Kaaden T, Madlener M, Angstwurm K, Bien CG, Bogarin Y, Doppler K, Finke A, Gerner ST, Reimann G, Häusler M, Handreka R, Hellwig K, Kaufmann M, Kellinghaus C, Koertvelyessy P, Kraft A, Lewerenz J, Menge T, Paliantonis A, von Podewils F, Prüss H, Rauer S, Ringelstein M, Rostásy K, Schirotzek I, Schwabe J, Sokolowski P, Suesse M, Sühs KW, Surges R, Tauber SC, Thaler F, Bergh FT, Urbanek C, Wandinger KP, Wildemann B, Mues S, Zettl U, Leypoldt F, Melzer N, Geis C, Malter M, Kunze A; and the Generate study group. Seizure Semiology in Antibody-Associated Autoimmune Encephalitis. Neurol Neuroimmunol Neuroinflamm. 2022 Oct 20;9(6):e200034. doi: 10.1212/NXI.0000000000200034. PMID: 36266054; PMCID: PMC9621609.
Background and objectives: To assess seizure characteristics in antibody (ab)-associated autoimmune encephalitis (ab + AE) with the 3 most prevalent abs against N-methyl-d-aspartate receptor (NMDAR), leucine-rich glioma-inactivated protein 1 (LGI1), and glutamic acid decarboxylase (GAD).
Methods: Multicenter nationwide prospective cohort study of the German Network for Research in Autoimmune Encephalitis.

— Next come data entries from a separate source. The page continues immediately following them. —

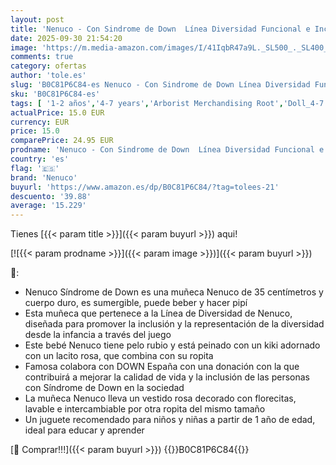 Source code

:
 ```yaml
---
layout: post
title: 'Nenuco - Con Sindrome de Down  Línea Diversidad Funcional e Inclusión  muñeco Bebe Rubio  Mide 35cm de Cuerpo Duro  Regalo para niños y niñas a Partir de 1 año de Edad  Famosa  NFN65000 '
date: 2025-09-30 21:54:20
image: 'https://m.media-amazon.com/images/I/41IqbR47a9L._SL500_._SL400_.jpg'
comments: true
category: ofertas
author: 'tole.es'
slug: 'B0C81P6C84-es Nenuco - Con Sindrome de Down Línea Diversidad Funcional e...'
sku: 'B0C81P6C84-es'
tags: [ '1-2 años','4-7 years','Arborist Merchandising Root','Doll_4-7','FamosaESBFCM','Juguetes','Juguetes y juegos','Muñecas','Muñecas y accesorios','Nenuco','Self Service','Special Features Stores','b6d17eda-2c26-45ed-a098-453a9f96e839_0','b6d17eda-2c26-45ed-a098-453a9f96e839_6501','b6d17eda-2c26-45ed-a098-453a9f96e839_6601','b6d17eda-2c26-45ed-a098-453a9f96e839_801','b6d17eda-2c26-45ed-a098-453a9f96e839_8401','b6d17eda-2c26-45ed-a098-453a9f96e839_901','bebe','nenuco','🇪🇸', ]
actualPrice: 15.0 EUR
currency: EUR
price: 15.0
comparePrice: 24.95 EUR
prodname: 'Nenuco - Con Sindrome de Down  Línea Diversidad Funcional e Inclusión  muñeco Bebe Rubio  Mide 35cm de Cuerpo Duro  Regalo para niños y niñas a Partir de 1 año de Edad  Famosa  NFN65000 '
country: 'es'
flag: '🇪🇸'
brand: 'Nenuco'
buyurl: 'https://www.amazon.es/dp/B0C81P6C84/?tag=tolees-21'
descuento: '39.88'
average: '15.229'
---
```


Tienes [{{< param title >}}]({{< param buyurl >}}) aqui!

[![{{< param prodname >}}]({{< param image >}})]({{< param buyurl >}})

🔎:

- Nenuco Síndrome de Down es una muñeca Nenuco de 35 centímetros y cuerpo duro, es sumergible, puede beber y hacer pipí
- Esta muñeca que pertenece a la Línea de Diversidad de Nenuco, diseñada para promover la inclusión y la representación de la diversidad desde la infancia a través del juego
- Este bebé Nenuco tiene pelo rubio y está peinado con un kiki adornado con un lacito rosa, que combina con su ropita
- Famosa colabora con DOWN España con una donación con la que contribuirá a mejorar la calidad de vida y la inclusión de las personas con Síndrome de Down en la sociedad
- La muñeca Nenuco lleva un vestido rosa decorado con florecitas, lavable e intercambiable por otra ropita del mismo tamaño
- Un juguete recomendado para niños y niñas a partir de 1 año de edad, ideal para educar y aprender

[🛒 Comprar!!!]({{< param buyurl >}})
{{<world>}}B0C81P6C84{{</world>}}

Results: Three hundred twenty patients with ab + AE were eligible for analysis: 190 NMDAR+, 89 LGI1+, and 41 GAD+. Seizures were present in 113 (60%) NMDAR+, 69 (78%) LGI1+, and 26 (65%) GAD+ patients and as leading symptoms for diagnosis in 53 (28%) NMDAR+, 47 (53%) LGI+, and 20 (49%) GAD+ patients. Bilateral tonic-clonic seizures occurred with almost equal frequency in NMDAR+ (38/51, 75%) and GAD+ (14/20, 70%) patients, while being less common in LGI1+ patients (27/59, 46%). Focal seizures occurred less frequently in NMDAR+ (67/113; 59%) than in LGI1+ (54/69, 78%) or in GAD+ patients (23/26; 88%). An aura with déjà-vu phenomenon was nearly specific in GAD+ patients (16/20, 80%). Faciobrachial dystonic seizures (FBDS) were uniquely observed in LGI1+ patients (17/59, 29%). Status epilepticus was reported in one-third of NMDAR+ patients, but only rarely in the 2 other groups. The occurrence of seizures was associated with higher disease severity only in NMDAR+ patients.
Discussion: Seizures are a frequent and diagnostically relevant symptom of ab + AE. Whereas NMDAR+ patients had few localizing semiological features, semiology in LGI1+ and GAD+ patients pointed toward a predominant temporal seizure onset. FBDS are pathognomonic for LGI1 + AE. Status epilepticus seems to be more frequent in NMDAR + AE.